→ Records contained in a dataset
***
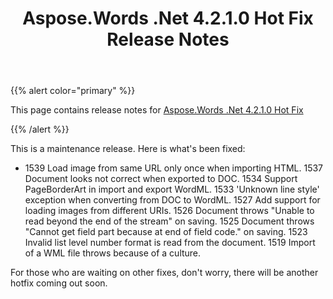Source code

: ﻿---
title: Aspose.Words .Net 4.2.1.0 Hot Fix Release Notes
description: "Aspose.Words .Net 4.2.1.0 Hot Fix Release Notes – learn about the latest updates and fixes."
type: docs
weight: 220
url: /net/aspose-words-net-4-2-1-0-hot-fix-release-notes/
---

{{% alert color="primary" %}} 

This page contains release notes for [Aspose.Words .Net 4.2.1.0 Hot Fix](https://downloads.aspose.com/words/net/new-releases/aspose.words-.net-4.2.1.0-hot-fix/)

{{% /alert %}} 

This is a maintenance release. Here is what's been fixed:

- 1539 Load image from same URL only once when importing HTML.
  1537 Document looks not correct when exported to DOC. 
  1534 Support PageBorderArt in import and export WordML. 
  1533 'Unknown line style' exception when converting from DOC to WordML. 
  1527 Add support for loading images from different URIs. 
  1526 Document throws "Unable to read beyond the end of the stream" on saving. 
  1525 Document throws "Cannot get field part because at end of field code." on saving. 
  1523 Invalid list level number format is read from the document. 
  1519 Import of a WML file throws because of a culture. 

For those who are waiting on other fixes, don't worry, there will be another hotfix coming out soon.
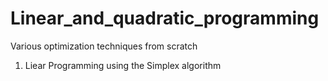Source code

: # Linear_and_quadratic_programming
Various optimization techniques from scratch
1. Liear Programming using the Simplex algorithm
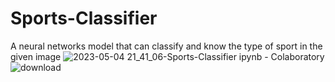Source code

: # Sports-Classifier
A neural networks model that can classify and know the type of sport in the given image
![2023-05-04 21_41_06-Sports-Classifier ipynb - Colaboratory](https://user-images.githubusercontent.com/61972622/236298694-076bafd6-e2a2-49cc-b8bf-d556c5f5297e.png)
![download](https://user-images.githubusercontent.com/61972622/236298705-ad9a7aba-4efe-4d7a-b669-974c091748fc.png)

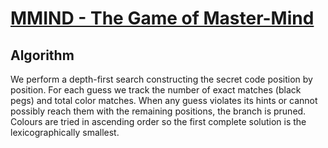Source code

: # [MMIND - The Game of Master-Mind](https://www.spoj.com/problems/MMIND/)

## Algorithm

We perform a depth-first search constructing the secret code position by position.
For each guess we track the number of exact matches (black pegs) and total color
matches.  When any guess violates its hints or cannot possibly reach them with
the remaining positions, the branch is pruned.  Colours are tried in ascending
order so the first complete solution is the lexicographically smallest.
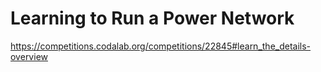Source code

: # Learning to Run a Power Network
https://competitions.codalab.org/competitions/22845#learn_the_details-overview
***
→ TASK DESCRIPTION
Looking at the records above, in how many lines does the word "read" occur? Reply with the number alone.

→ SOLUTION BELOW
2